Dataset records
=====

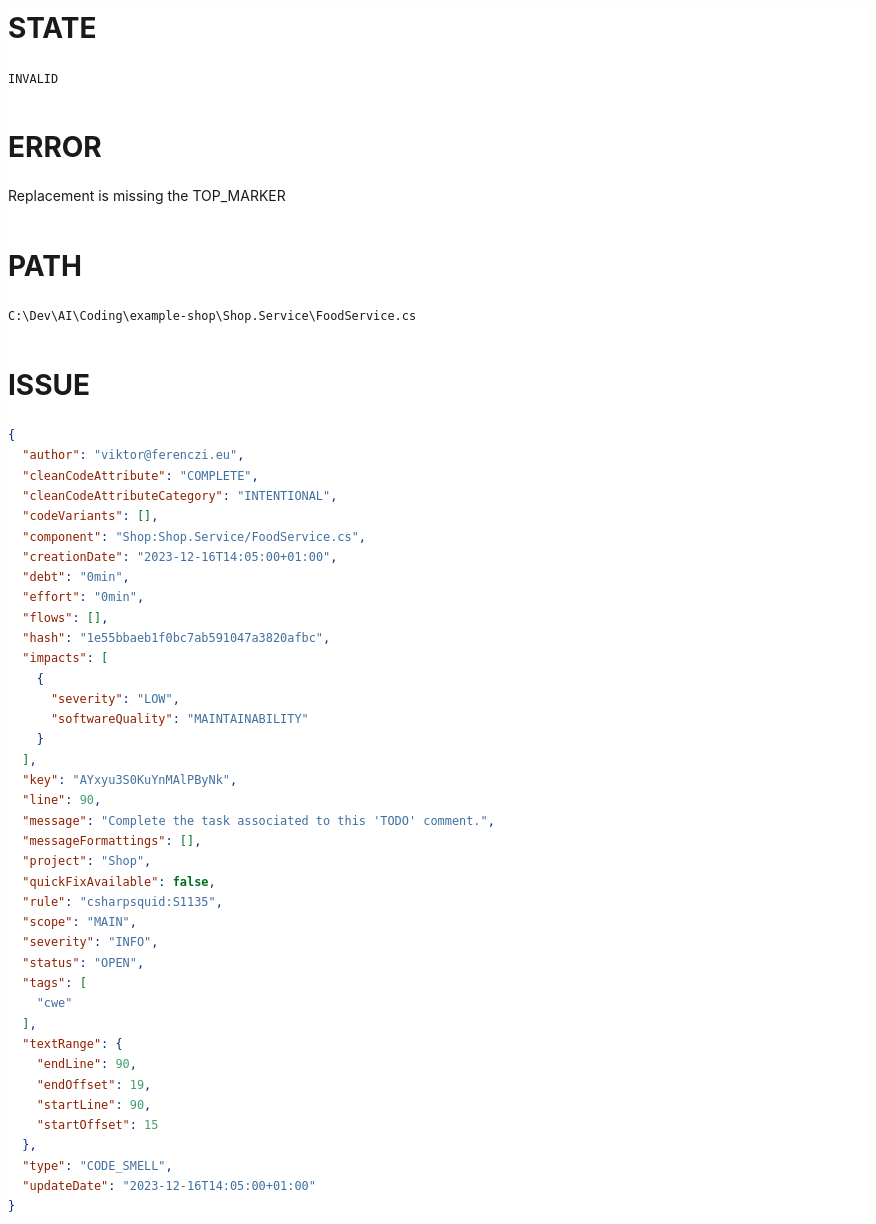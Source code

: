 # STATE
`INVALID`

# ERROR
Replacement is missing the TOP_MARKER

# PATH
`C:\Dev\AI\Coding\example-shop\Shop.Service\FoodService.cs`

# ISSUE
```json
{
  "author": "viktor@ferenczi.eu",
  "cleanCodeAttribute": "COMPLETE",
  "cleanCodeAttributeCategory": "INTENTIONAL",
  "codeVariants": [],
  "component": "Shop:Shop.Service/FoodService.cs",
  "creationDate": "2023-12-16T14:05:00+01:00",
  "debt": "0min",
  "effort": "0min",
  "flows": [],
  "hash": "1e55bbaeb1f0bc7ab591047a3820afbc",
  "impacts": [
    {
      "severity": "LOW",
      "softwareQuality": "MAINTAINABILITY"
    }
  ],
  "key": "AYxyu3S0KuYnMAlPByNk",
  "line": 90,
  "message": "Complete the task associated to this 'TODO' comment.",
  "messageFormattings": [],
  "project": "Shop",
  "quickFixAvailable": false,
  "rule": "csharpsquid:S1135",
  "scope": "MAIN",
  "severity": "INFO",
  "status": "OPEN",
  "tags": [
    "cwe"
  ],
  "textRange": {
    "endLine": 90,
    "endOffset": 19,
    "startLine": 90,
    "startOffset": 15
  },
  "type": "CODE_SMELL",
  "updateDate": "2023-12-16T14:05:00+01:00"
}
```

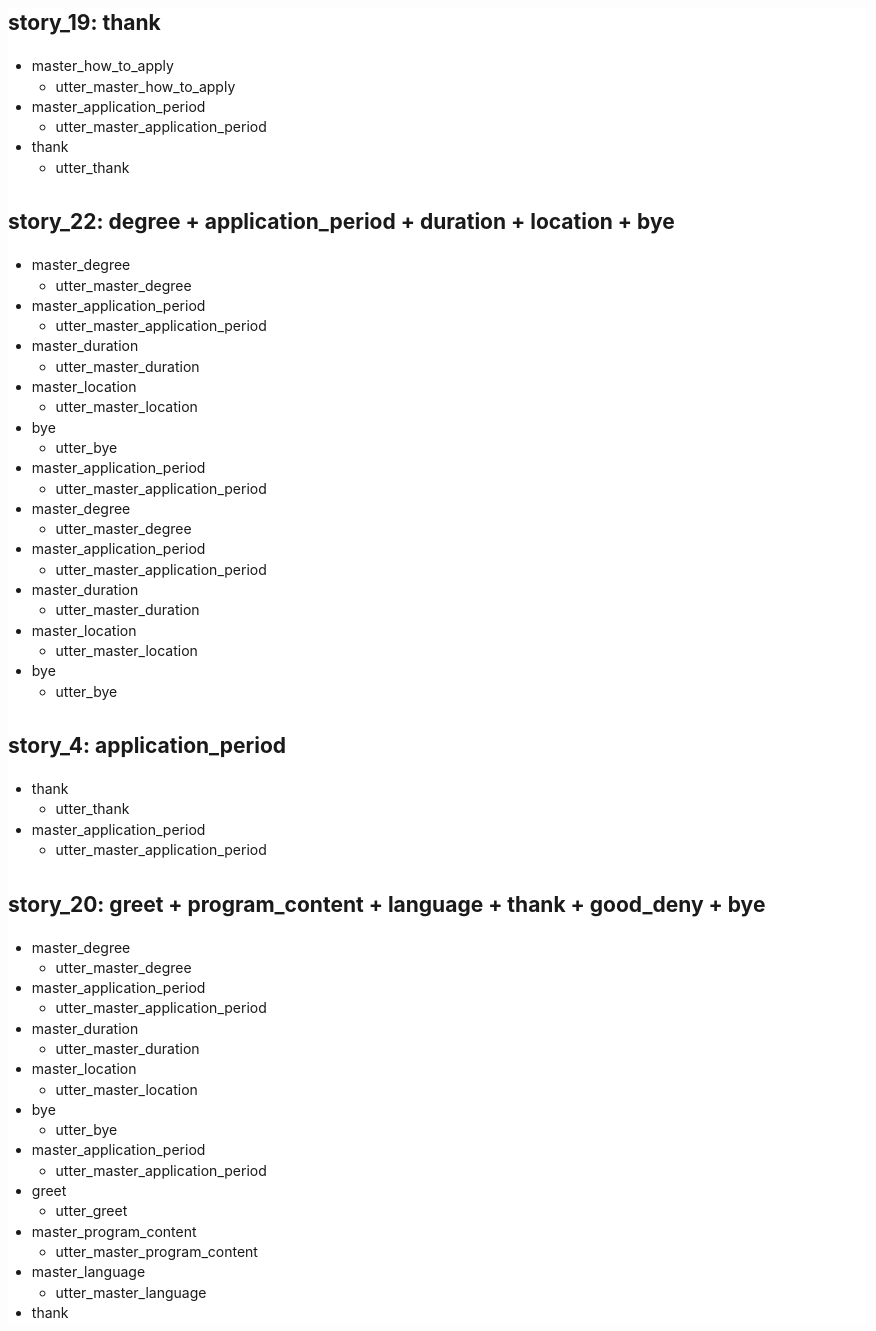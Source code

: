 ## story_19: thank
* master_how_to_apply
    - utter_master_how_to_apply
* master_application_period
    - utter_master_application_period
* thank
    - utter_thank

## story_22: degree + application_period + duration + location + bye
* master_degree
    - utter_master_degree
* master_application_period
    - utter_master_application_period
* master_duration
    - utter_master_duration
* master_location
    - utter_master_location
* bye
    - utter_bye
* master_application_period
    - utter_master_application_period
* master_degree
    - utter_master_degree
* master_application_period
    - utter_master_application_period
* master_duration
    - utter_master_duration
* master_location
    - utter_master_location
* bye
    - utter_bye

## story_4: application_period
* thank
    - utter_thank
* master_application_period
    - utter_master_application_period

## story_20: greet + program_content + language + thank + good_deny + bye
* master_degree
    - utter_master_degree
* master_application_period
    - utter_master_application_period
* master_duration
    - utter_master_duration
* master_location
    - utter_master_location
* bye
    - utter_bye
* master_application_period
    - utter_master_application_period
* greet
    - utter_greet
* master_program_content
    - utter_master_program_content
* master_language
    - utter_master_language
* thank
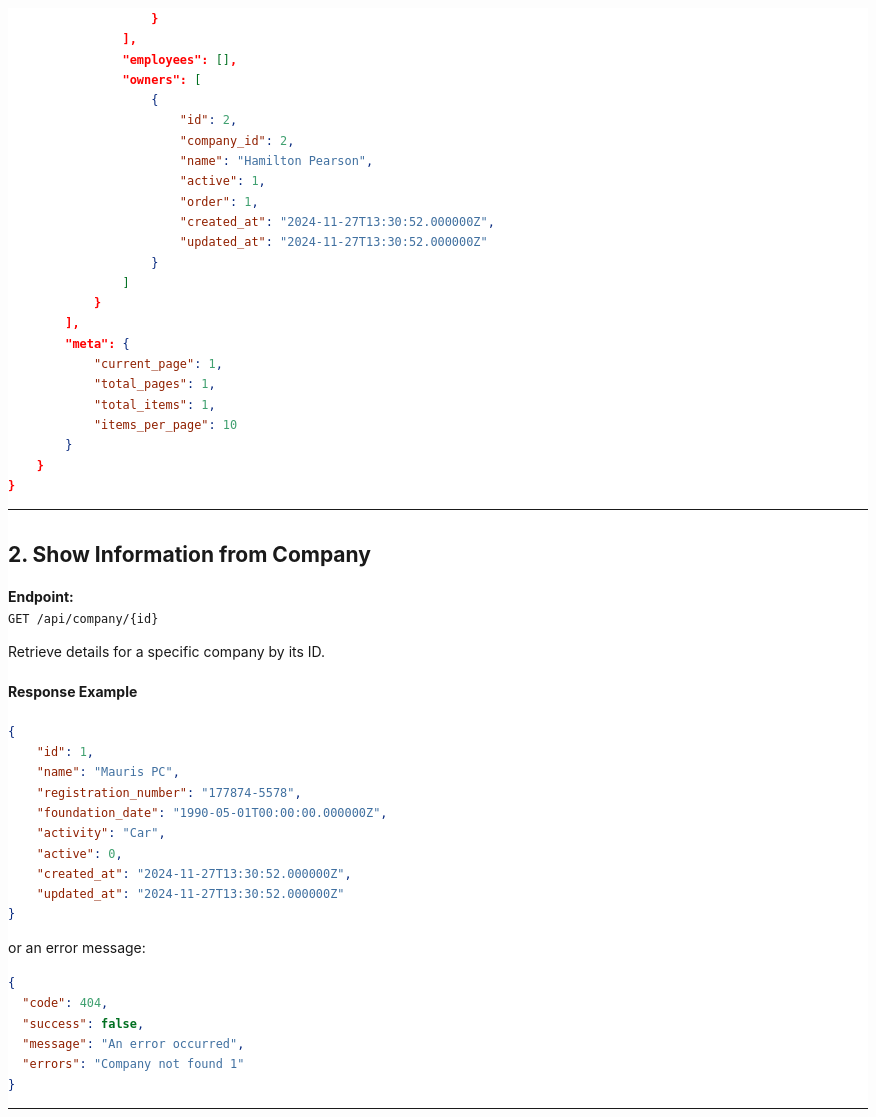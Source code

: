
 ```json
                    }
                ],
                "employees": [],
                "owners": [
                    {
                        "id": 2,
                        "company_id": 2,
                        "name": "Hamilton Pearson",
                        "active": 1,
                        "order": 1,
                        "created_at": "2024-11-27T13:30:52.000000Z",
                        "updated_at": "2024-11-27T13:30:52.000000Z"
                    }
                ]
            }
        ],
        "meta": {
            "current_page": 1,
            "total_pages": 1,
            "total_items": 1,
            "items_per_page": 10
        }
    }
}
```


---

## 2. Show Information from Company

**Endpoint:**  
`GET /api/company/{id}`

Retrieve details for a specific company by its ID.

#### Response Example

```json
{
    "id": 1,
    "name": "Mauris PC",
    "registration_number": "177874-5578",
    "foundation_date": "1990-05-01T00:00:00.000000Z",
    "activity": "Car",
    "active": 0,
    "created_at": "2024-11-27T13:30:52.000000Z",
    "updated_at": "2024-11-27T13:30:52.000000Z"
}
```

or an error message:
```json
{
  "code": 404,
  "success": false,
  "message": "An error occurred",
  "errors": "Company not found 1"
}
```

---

=====

> _Try it_:
Starting at the line with "Retrieve details for", retype each line through the final one in the data above, unchanged and with nothing added.

> _Your response_:
Retrieve details for a specific company by its ID.

#### Response Example

```json
{
    "id": 1,
    "name": "Mauris PC",
    "registration_number": "177874-5578",
    "foundation_date": "1990-05-01T00:00:00.000000Z",
    "activity": "Car",
    "active": 0,
    "created_at": "2024-11-27T13:30:52.000000Z",
    "updated_at": "2024-11-27T13:30:52.000000Z"
}
```

or an error message:
```json
{
  "code": 404,
  "success": false,
  "message": "An error occurred",
  "errors": "Company not found 1"
}
```

---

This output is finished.